The proof-of-concept attack has been dubbed “LostPass” by researcher Sean Cassidy, chief technical officer at cloud security company Praesidio. LastPass is a popular password manager that lets the user store all their online account details in one place, protected by a single root password, to simplify website log in processes. The flaw was found in the Google Chrome extension version of LastPass.
Periodically, the LastPass extension requires the user log in again to verify they are still the person using the computer. A message is displayed in the browser notifying the user that their session has expired, providing a link to get back to the login page.
The issue with this is the warning is displayed as part of the webpage currently loaded in the tab. An attacker could easily fake the warning on any malicious website they create, tricking users into thinking their LastPass session has expired. The link could be redirected to a customised log in page and the user’s root password harvested from there.
The hard work in creating the fake log in page has already been done for the attacker by LastPass. Cassidy found the code and styling resources used for the page are very easy to extract from the extension’s source, giving the hacker an exact clone of the actual log in page to use where they see fit.
Cassidy said: “LostPass works because LastPass displays messages in the browser that attackers can fake. Users can’t tell the difference between a fake LostPass message and the real thing because there is no difference. It’s pixel-for-pixel the same notification and login screen.”
In the proof-of-concept exploit outlined by Cassidy, the computer user would never notice anything unusual about any of the LastPass pages presented.
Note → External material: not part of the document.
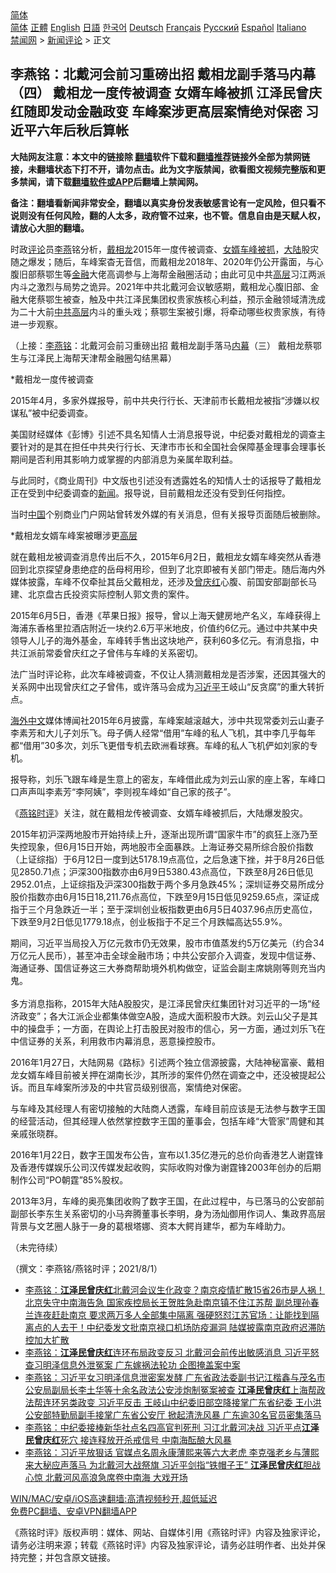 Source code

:  <!-- 面包屑导航 --> <div class="breadcrumb"><!-- GTranslate: https://gtranslate.io/ -->  <div class="switcher notranslate">  <div class="selected">  <a href="#" onclick="return false;"> 简体</a>  </div>  <div class="option">  <a href="https://www.bannedbook.org" onclick="doGTranslate('zh-CN|zh-CN');jQuery('div.switcher div.selected a').html(jQuery(this).html());return false;" title="简体中文" class="nturl selected"> 简体</a>  <a href="https://www.bannedbook.org/zh-tw/" onclick="doGTranslate('zh-CN|zh-TW');jQuery('div.switcher div.selected a').html(jQuery(this).html());return false;" title="繁體中文" class="nturl"> 正體</a>  <a href="https://www.bannedbook.org/en/" onclick="doGTranslate('zh-CN|en');jQuery('div.switcher div.selected a').html(jQuery(this).html());return false;" title="English" class="nturl"> English</a>  <a href="https://www.bannedbook.org/ja/" onclick="doGTranslate('zh-CN|ja');jQuery('div.switcher div.selected a').html(jQuery(this).html());return false;" title="日本語" class="nturl"> 日語</a>  <a href="https://www.bannedbook.org/ko/" onclick="doGTranslate('zh-CN|ko');jQuery('div.switcher div.selected a').html(jQuery(this).html());return false;" title="한국어" class="nturl"> 한국어</a>  <a href="https://www.bannedbook.org/de/" onclick="doGTranslate('zh-CN|de');jQuery('div.switcher div.selected a').html(jQuery(this).html());return false;" title="Deutsch" class="nturl"> Deutsch</a>  <a href="https://www.bannedbook.org/fr/" onclick="doGTranslate('zh-CN|fr');jQuery('div.switcher div.selected a').html(jQuery(this).html());return false;" title="Français" class="nturl"> Français</a>  <a href="https://www.bannedbook.org/ru/" onclick="doGTranslate('zh-CN|ru');jQuery('div.switcher div.selected a').html(jQuery(this).html());return false;" title="Русский" class="nturl"> Русский</a>  <a href="https://www.bannedbook.org/es/" onclick="doGTranslate('zh-CN|es');jQuery('div.switcher div.selected a').html(jQuery(this).html());return false;" title="Español" class="nturl"> Español</a>  <a href="https://www.bannedbook.org/it/" onclick="doGTranslate('zh-CN|it');jQuery('div.switcher div.selected a').html(jQuery(this).html());return false;" title="Italiano" class="nturl"> Italiano</a>  </div>  </div>      <div class='breadcrumb-sub'><!-- Breadcrumb NavXT 6.3.0 --> <a href="https://www.bannedbook.org/" class="home">禁闻网</a> &gt; <a href="https://www.bannedbook.org/bnews/comments/" class="category">新闻评论</a> &gt; 正文</div></div><h2>李燕铭：北戴河会前习重磅出招 戴相龙副手落马内幕（四） 戴相龙一度传被调查 女婿车峰被抓 江泽民曾庆红随即发动金融政变 车峰案涉更高层案情绝对保密 习近平六年后秋后算帐</h2> <p class="notice"><b>大陆网友注意：本文中的链接除 <a href="https://github.com/bannedbook/fanqiang" >翻墙</a>软件下载和<a href="https://github.com/killgcd/justmysocks/blob/master/README.md">翻墙推荐</a>链接外全部为禁网链接，未翻墙状态下打不开，请勿点击。此为文字版禁闻，欲看图文视频完整版和更多禁闻，请下载<a href="https://github.com/bannedbook/fanqiang">翻墙软件或APP</a>后翻墙上禁闻网。</p><p>备注：翻墙看新闻非常安全，翻墙以真实身份发表敏感言论有一定风险，但只看不说则没有任何风险，翻的人太多，政府管不过来，也不管。信息自由是天赋人权，请放心大胆的翻墙。</b></p>  <div class="entry"> <p></p> <p>时政<span class='wp_keywordlink_affiliate'><a href="https://www.bannedbook.org/bnews/comments/" title="新闻评论" target="_blank">评论</a></span>员<a href="https://www.bannedbook.org/bnews/tag/%e6%9d%8e%e7%87%95/" class="st_tag internal_tag" rel="tag" title="标签 李燕 下的日志">李燕</a>铭分析&#65292;<a href="https://www.bannedbook.org/bnews/tag/%e6%88%b4%e7%9b%b8%e9%be%99/" class="st_tag internal_tag" rel="tag" title="标签 戴相龙 下的日志">戴相龙</a>2015年一度传被调查&#12289;<a href="https://www.bannedbook.org/bnews/tag/%E5%A5%B3%E5%A9%BF/" class="st_tag internal_tag" rel="tag" title="标签 女婿 下的日志">女婿</a><a href="https://www.bannedbook.org/bnews/tag/%e8%bd%a6%e5%b3%b0%e8%a2%ab%e6%8a%93/" class="st_tag internal_tag" rel="tag" title="标签 车峰被抓 下的日志">车峰被抓</a>&#65292;<span class='wp_keywordlink_affiliate'><a href="https://www.bannedbook.org/" title="大陆" target="_blank">大陆</a></span>股灾随之爆发&#65307;随后&#65292;车峰案杳无音信&#65292;而戴相龙2018年&#12289;2020年仍公开露面&#65292;与心腹旧部蔡鄂生等<a href="https://www.bannedbook.org/bnews/tag/%E9%87%91%E8%9E%8D/" class="st_tag internal_tag" rel="tag" title="标签 金融 下的日志">金融</a>大佬高调参与上海帮金融圈活动&#65307;由此可见中共<span class='wp_keywordlink_affiliate'><a href="https://www.bannedbook.org/bnews/ccpdope/" title="中共高层内幕" target="_blank">高层</a></span>习江两派内斗之激烈与局势之诡异&#12290;2021年中共北戴河会议敏感期&#65292;戴相龙心腹旧部&#12289;金融大佬蔡鄂生被查&#65292;触及中共江泽民集团权贵家族核心利益&#65292;预示金融领域清洗成为二十大前<span class='wp_keywordlink_affiliate'><a href="https://www.bannedbook.org/bnews/ccpdope/" title="中共高层" target="_blank">中共高层</a></span>内斗的重头戏&#65307;蔡鄂生案被引爆&#65292;将牵动哪些权贵家族&#65292;有待进一步观察&#12290;</p> <p>&#65288;上接&#65306;<a href="https://www.bannedbook.org/bnews/tag/%e6%9d%8e%e7%87%95%e9%93%ad/" class="st_tag internal_tag" rel="tag" title="标签 李燕铭 下的日志">李燕铭</a>&#65306;北戴河会前习重磅出招 戴相龙副手落马<span class='wp_keywordlink_affiliate'><a href="https://www.bannedbook.org/bnews/ccpdope/" title="中共高层内幕" target="_blank">内幕</a></span>&#65288;三&#65289; 戴相龙蔡鄂生与江泽民上海帮天津帮金融圈勾结黑幕&#65289;</p> <p>   *戴相龙一度传被调查</p> <p>2015年4月&#65292;多家外媒报导&#65292;前中共央行行长&#12289;天津前市长戴相龙被指&#8220;涉嫌以权谋私&#8221;被中纪委调查&#12290; </p> <p>美国财经媒体&#12298;彭博&#12299;引述不具名知情人士消息报导说&#65292;中纪委对戴相龙的调查主要针对的是其在担任中共央行行长&#12289;天津市市长和全国社会保障基金理事会理事长期间是否利用其影响力或掌握的内部消息为亲属牟取利益&#12290;</p>  <p>与此同时&#65292;&#12298;商业周刊&#12299;中文版也引述没有透露姓名的知情人士的话报导了戴相龙正在受到中纪委调查的<span class='wp_keywordlink_affiliate'><a href="https://www.bannedbook.org/" title="新闻">新闻</a></span>&#12290;报导说&#65292;目前戴相龙还没有受到任何指控&#12290;</p> <p>当时<span class='wp_keywordlink_affiliate'><a href="https://www.bannedbook.org/" title="中国" target="_blank">中国</a></span>个别商业门户网站曾转发外媒的有关消息&#65292;但有关报导页面随后被删除&#12290;</p> <p>   *戴相龙女婿车峰案被曝涉更<a href="https://www.bannedbook.org/bnews/tag/%E9%AB%98%E5%B1%82/" class="st_tag internal_tag" rel="tag" title="标签 高层 下的日志">高层</a></p> <p>就在戴相龙被调查消息传出后不久&#65292;2015年6月2日&#65292;戴相龙女婿车峰突然从香港回到北京探望身患绝症的岳母柯用珍&#65292;但到了北京即被有关部门带走&#12290;随后海内外媒体披露&#65292;车峰不仅牵扯其岳父戴相龙&#65292;还涉及<a href="https://www.bannedbook.org/bnews/tag/%e6%9b%be%e5%ba%86%e7%ba%a2/" class="st_tag internal_tag" rel="tag" title="标签 曾庆红 下的日志">曾庆红</a>心腹&#12289;前国安部副部长马建&#12289;北京盘古氏投资实际控制人郭文贵的案件&#12290; </p> <p>2015年6月5日&#65292;香港&#12298;苹果日报&#12299;报导&#65292;曾以上海天健房地产名义&#65292;车峰获得上海浦东香格里拉酒店附近一块约2.6万平米地皮&#65292;价值约6亿元&#12290;通过中共某中央领导人儿子的海外基金&#65292;车峰转手售出这块地产&#65292;获利60多亿元&#12290;有消息指&#65292;中共江派前常委曾庆红之子曾伟与车峰的关系密切&#12290;</p> <p>法广当时评论称&#65292;此次车峰被调查&#65292;不仅让人猜测戴相龙是否涉案&#65292;还因其强大的关系网中出现曾庆红之子曾伟&#65292;或许落马会成为<a href="https://www.bannedbook.org/bnews/tag/%e4%b9%a0%e8%bf%91%e5%b9%b3/" class="st_tag internal_tag" rel="tag" title="标签 习近平 下的日志">习近平</a>王岐山&#8220;反贪腐&#8221;的重大转折点&#12290;</p>  <p><span class='wp_keywordlink_affiliate'><a href="https://99cn.info/" title="海外中文" target="_blank">海外中文</a></span>媒体博闻社2015年6月披露&#65292;车峰案越滚越大&#65292;涉中共现常委刘云山妻子李素芳和大儿子刘乐飞&#12290;母子俩人经常&#8220;借用&#8221;车峰的私人飞机&#65292;其中李几乎每年都&#8220;借用&#8221;30多次&#65292;刘乐飞更借专机去欧洲看球赛&#12290;车峰的私人飞机俨如刘家的专机&#12290;</p> <p>报导称&#65292;刘乐飞跟车峰是生意上的密友&#65292;车峰借此成为刘云山家的座上客&#65292;车峰口口声声叫李素芳&#8220;李阿姨&#8221;&#65292;李则视车峰如&#8220;自己家的孩子&#8221;&#12290;</p> <p>   &#12298;<a href="https://www.bannedbook.org/bnews/tag/%e7%87%95%e9%93%ad%e6%97%b6%e8%af%84/" class="st_tag internal_tag" rel="tag" title="标签 燕铭时评 下的日志">燕铭时评</a>&#12299;关注&#65292;就在戴相龙传被调查&#12289;女婿车峰被抓后&#65292;大陆爆发股灾&#12290;</p> <p>2015年初沪深两地股市开始持续上升&#65292;逐渐出现所谓&#8220;国家牛市&#8221;的疯狂上涨乃至失控现象&#65292;但6月15日开始&#65292;两地股市全面暴跌&#12290;上海证券交易所综合股价指数&#65288;上证综指&#65289;于6月12日一度到达5178.19点高位&#65292;之后急速下挫&#65292;并于8月26日低见2850.71点&#65307;沪深300指数亦由6月9日5380.43点高位&#65292;下跌至8月26日低见2952.01点&#65292;上证综指及沪深300指数于两个多月急跌45%&#65307;深圳证券交易所成分股价指数亦由6月15日18,211.76点高位&#65292;下跌至9月15日低见9259.65点&#65292;深证成指于三个月急跌近一半&#65307;至于深圳创业板指数更由6月5日4037.96点历史高位&#65292;下跌至9月2日低见1779.18点&#65292;创业板指于不足三个月跌幅高达55.9%&#12290;</p> <p>期间&#65292;习近平当局投入万亿元救市仍无效果&#65292;股市市值蒸发约5万亿美元&#65288;约合34万亿元人民币&#65289;&#65292;甚至冲击全球金融市场&#65307;中共公安部介入调查&#65292;发现中信证券&#12289;海通证券&#12289;国信证券这三大券商帮助境外机构做空&#65292;证监会副主席姚刚等则充当内鬼&#12290;<br />&nbsp;<br />多方消息指称&#65292;2015年大陆A股股灾&#65292;是江泽民曾庆红集团针对习近平的一场&#8220;经济政变&#8221;&#65307;各大江派企业都集体做空A股&#65292;造成大面积股市大跌&#12290;刘云山父子是其中的操盘手&#65307;一方面&#65292;在舆论上打击股民对股市的信心&#65292;另一方面&#65292;通过刘乐飞在中信证券的关系&#65292;利用救市内幕消息&#65292;恶意操控股市&#12290; </p> <p>   2016年1月27日&#65292;大陆网易&#12298;路标&#12299;引述两个独立信源披露&#65292;大陆神秘富豪&#12289;戴相龙女婿车峰目前被关押在湖南长沙&#65292;其所涉的案件仍然在调查之中&#65292;还没被提起公诉&#12290;而且车峰案所涉及的中共官员级别很高&#65292;案情绝对保密&#12290;</p>  <p>与车峰及其经理人有密切接触的大陆商人透露&#65292;车峰目前应该是无法参与数字王国的经营活动&#65292;但其经理人依然掌控数字王国的董事会&#65292;包括车峰&#8220;大管家&#8221;周健和其亲戚张晓群&#12290;</p> <p>2016年1月22日&#65292;数字王国发布公告&#65292;宣布以1.35亿港元的总价向香港艺人谢霆锋及香港传媒娱乐公司汉传媒发起收购&#65292;实际收购对像为谢霆锋2003年创办的后期制作公司&#8220;PO朝霆&#8221;85%股权&#12290;</p> <p>2013年3月&#65292;车峰的奥亮集团收购了数字王国&#65292;在此过程中&#65292;与已落马的公安部前副部长李东生关系密切的小马奔腾董事长李明&#65292;身为汤灿御用作词人&#12289;集政界高层背景与文艺圈人脉于一身的葛根塔娜&#12289;资本大鳄肖建华&#65292;都为车峰助力&#12290;</p> <p>&#65288;未完待续&#65289;</p> <p>&#65288;撰文&#65306;李燕铭/燕铭时评&#65307;2021/8/1&#65289;</p> <ul class='op-related-articles' title='相关阅读'> <li><a href='https://www.bannedbook.org/bnews/comments/20210731/1597489.html' target='_blank'>李燕铭：<b>江泽民曾庆红</b>北戴河会议生化政变？南京疫情扩散15省26市是人祸！北京失守中南海告急 国家疾控局长王贺胜急赴南京镇不住江苏帮 副总理孙春兰连夜赶赴南京 要求两万多人全部集中隔离 强硬怒怼江苏官场：让能找到隔离点的人去干！中纪委发文批南京禄口机场防疫漏洞 陆媒披露南京政府迟滞防控加大扩散</a></li> <li><a href='https://www.bannedbook.org/bnews/comments/20210725/1593916.html' target='_blank'>李燕铭：<b>江泽民曾庆红</b>连环布局政变反习 北戴河会前传出敏感消息 习近平怒查习明泽信息外泄冤案 广东嫁祸法轮功 企图掩盖案中案</a></li> <li><a href='https://www.bannedbook.org/bnews/comments/20210720/1590608.html' target='_blank'>李燕铭：习近平女习明泽信息泄密案发酵 广东省政法委副书记江楷鑫与茂名市公安局副局长李土华等十余名政法公安涉炮制冤案被查 <b>江泽民曾庆红</b>上海帮政法帮连环另类政变 习近平反击 王岐山中纪委旧部空降接掌广东省纪委 王小洪公安部特勤局副手接掌广东省公安厅 掀起清洗风暴 广东逾30名官员密集落马</a></li> <li><a href='https://www.bannedbook.org/bnews/comments/20210718/1589486.html' target='_blank'>李燕铭：中纪委接棒新华社点名四高官判死刑 习江北戴河决战 习近平点<b>江泽民曾庆红</b>死穴 接连释放开杀戒信号 中南海酝酿大风暴</a></li> <li><a href='https://www.bannedbook.org/bnews/comments/20210714/1586851.html' target='_blank'>李燕铭：习近平放狠话 官媒点名周永康薄熙来等六大老虎 李克强老乡与薄熙来大秘应声落马 为北戴河大战祭旗 习近平剑指“铁帽子王” <b>江泽民曾庆红</b>胆战心惊 北戴河风高浪急席卷中南海 大戏开场</a></li> </ul> <p class="texttj"> <a href="https://github.com/bannedbook/fanqiang/wiki/V2ray%E6%9C%BA%E5%9C%BA" target="_blank">WIN/MAC/安卓/iOS高速翻墙:高清视频秒开,超低延迟</a><br/> <a href="https://github.com/bannedbook/fanqiang/wiki/%E7%A6%81%E9%97%BB%E7%BD%91%E5%AE%89%E5%8D%93%E7%BF%BB%E5%A2%99%E6%96%B0%E9%97%BBAPP" target="_blank">免费PC翻墙、安卓VPN翻墙APP</a></p> <p>&#12298;燕铭时评&#12299;版权声明&#65306;媒体&#12289;网站&#12289;自媒体引用&#12298;燕铭时评&#12299;内容及独家评论&#65292;请务必注明来源&#65307;转载&#12298;燕铭时评&#12299;内容及独家评论&#65292;请务必註明作者&#12289;出处并保持完整&#65307;并包含原文链接&#12290;  </p><a name='sharetosocial'></a>  <div style="margin-bottom:5px;padding-bottom:5px;clear:both"> <div id="archive-pix-1" class="banner-ads"> <!-- AuctionX Display platform tag START --> <div id="26318x728x90x621x_ADSLOT2" clicktrack="%%CLICK_URL_ESC%%"></div> <!-- AuctionX Display platform tag END --> </div> <div id="archive-pix-2" class="banner-ads"> <!-- AuctionX Display platform tag START --> <div id="26315x300x250x621x_ADSLOT2" clicktrack="%%CLICK_URL_ESC%%"></div> <!-- AuctionX Display platform tag END --> </div> </div>  <div id="archive-pix-1" class="banner-ads"> <!-- AuctionX Display platform tag START --> <div id="26318x728x90x621x_ADSLOT3" clicktrack="%%CLICK_URL_ESC%%"></div> <!-- AuctionX Display platform tag END --> </div> </div><!--END ENTRY-->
They would click the fake banner notification in the browser and enter their details in the attacker’s login page. These would then be ferried off to a server for storage and used later on to steal the LastPass database from the computer, using the service’s public API.
LastPass has now responded to Cassidy’s initial report of his phishing attack, sent to the company in November 2015. It has implemented a new login method which requires the user click a link sent to their email address before logging in from a new IP address, something Cassidy says “substantially mitigates LostPass, but does not eliminate it.”
LastPass claims that LostPass does not expose a vulnerability in its software, something Cassidy disagrees with. He calls the attack “trivial” to implement, noting that the security industry takes a dim view of phishing attacks against established companies, especially ones that offer services designed to protect user data.
Technically, Cassidy hasn’t hacked LastPass but his demonstration does highlight how convincing a setup an attacker could create using just the resources the company provides. LostPass is a very sophisticated phishing attack that LastPass users should beware of while the company works out a long-term plan to secure its login process.